TASK GOAL
Where an image appears, leave it out; otherwise repeat the data exactly.

SUPPLIED MATERIAL
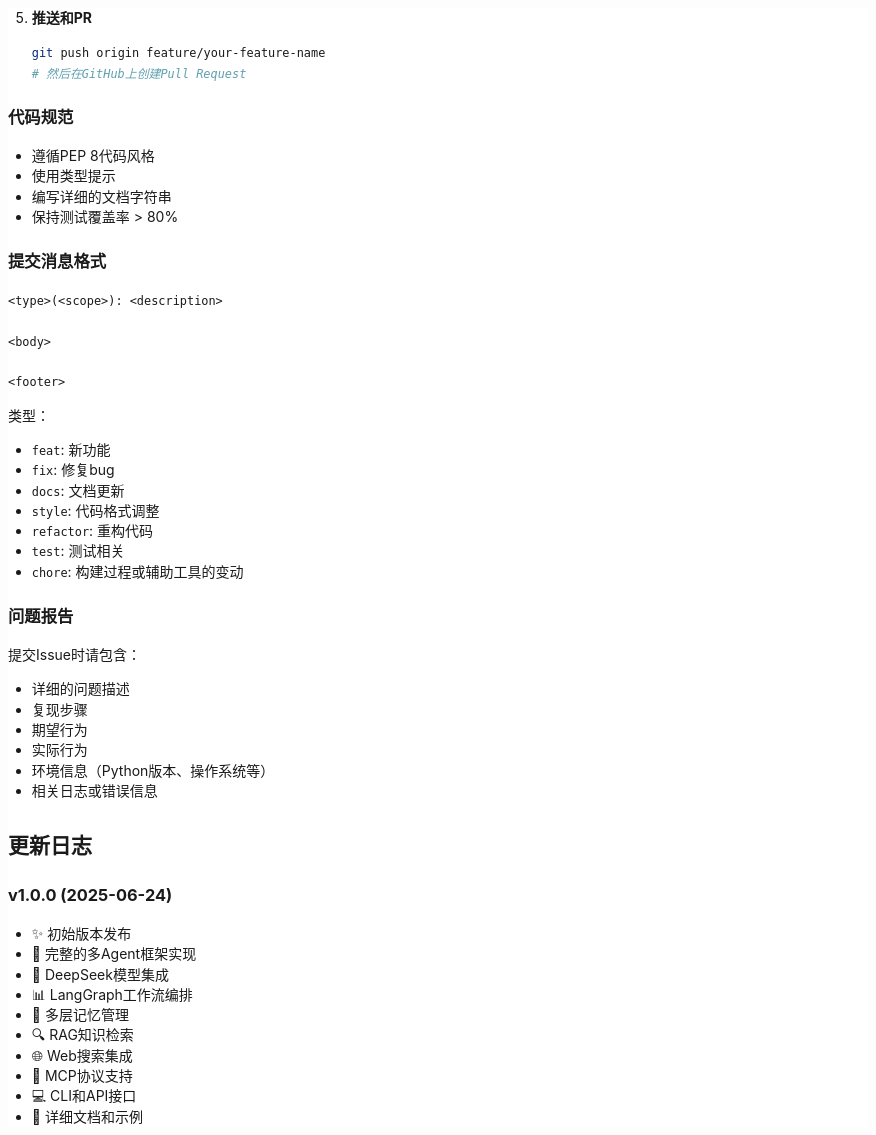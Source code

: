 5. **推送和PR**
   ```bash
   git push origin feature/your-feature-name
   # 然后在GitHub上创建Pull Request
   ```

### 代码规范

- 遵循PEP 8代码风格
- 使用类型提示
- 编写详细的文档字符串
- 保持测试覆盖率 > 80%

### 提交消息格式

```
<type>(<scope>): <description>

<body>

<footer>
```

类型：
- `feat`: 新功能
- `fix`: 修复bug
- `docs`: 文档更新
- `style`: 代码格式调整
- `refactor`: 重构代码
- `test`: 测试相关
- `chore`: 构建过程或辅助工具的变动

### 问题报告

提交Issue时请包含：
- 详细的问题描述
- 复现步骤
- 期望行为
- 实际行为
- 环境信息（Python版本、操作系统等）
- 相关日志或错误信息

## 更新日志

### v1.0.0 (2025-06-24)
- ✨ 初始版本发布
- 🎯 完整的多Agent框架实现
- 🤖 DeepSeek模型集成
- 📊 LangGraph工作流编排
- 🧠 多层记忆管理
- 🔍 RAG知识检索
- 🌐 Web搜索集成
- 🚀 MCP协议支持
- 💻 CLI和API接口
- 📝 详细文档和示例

ANSWER BOX
Source code

: 5. **推送和PR**
   ```bash
   git push origin feature/your-feature-name
   # 然后在GitHub上创建Pull Request
   ```

### 代码规范

- 遵循PEP 8代码风格
- 使用类型提示
- 编写详细的文档字符串
- 保持测试覆盖率 > 80%

### 提交消息格式

```
<type>(<scope>): <description>

<body>

<footer>
```

类型：
- `feat`: 新功能
- `fix`: 修复bug
- `docs`: 文档更新
- `style`: 代码格式调整
- `refactor`: 重构代码
- `test`: 测试相关
- `chore`: 构建过程或辅助工具的变动

### 问题报告

提交Issue时请包含：
- 详细的问题描述
- 复现步骤
- 期望行为
- 实际行为
- 环境信息（Python版本、操作系统等）
- 相关日志或错误信息

## 更新日志

### v1.0.0 (2025-06-24)
- ✨ 初始版本发布
- 🎯 完整的多Agent框架实现
- 🤖 DeepSeek模型集成
- 📊 LangGraph工作流编排
- 🧠 多层记忆管理
- 🔍 RAG知识检索
- 🌐 Web搜索集成
- 🚀 MCP协议支持
- 💻 CLI和API接口
- 📝 详细文档和示例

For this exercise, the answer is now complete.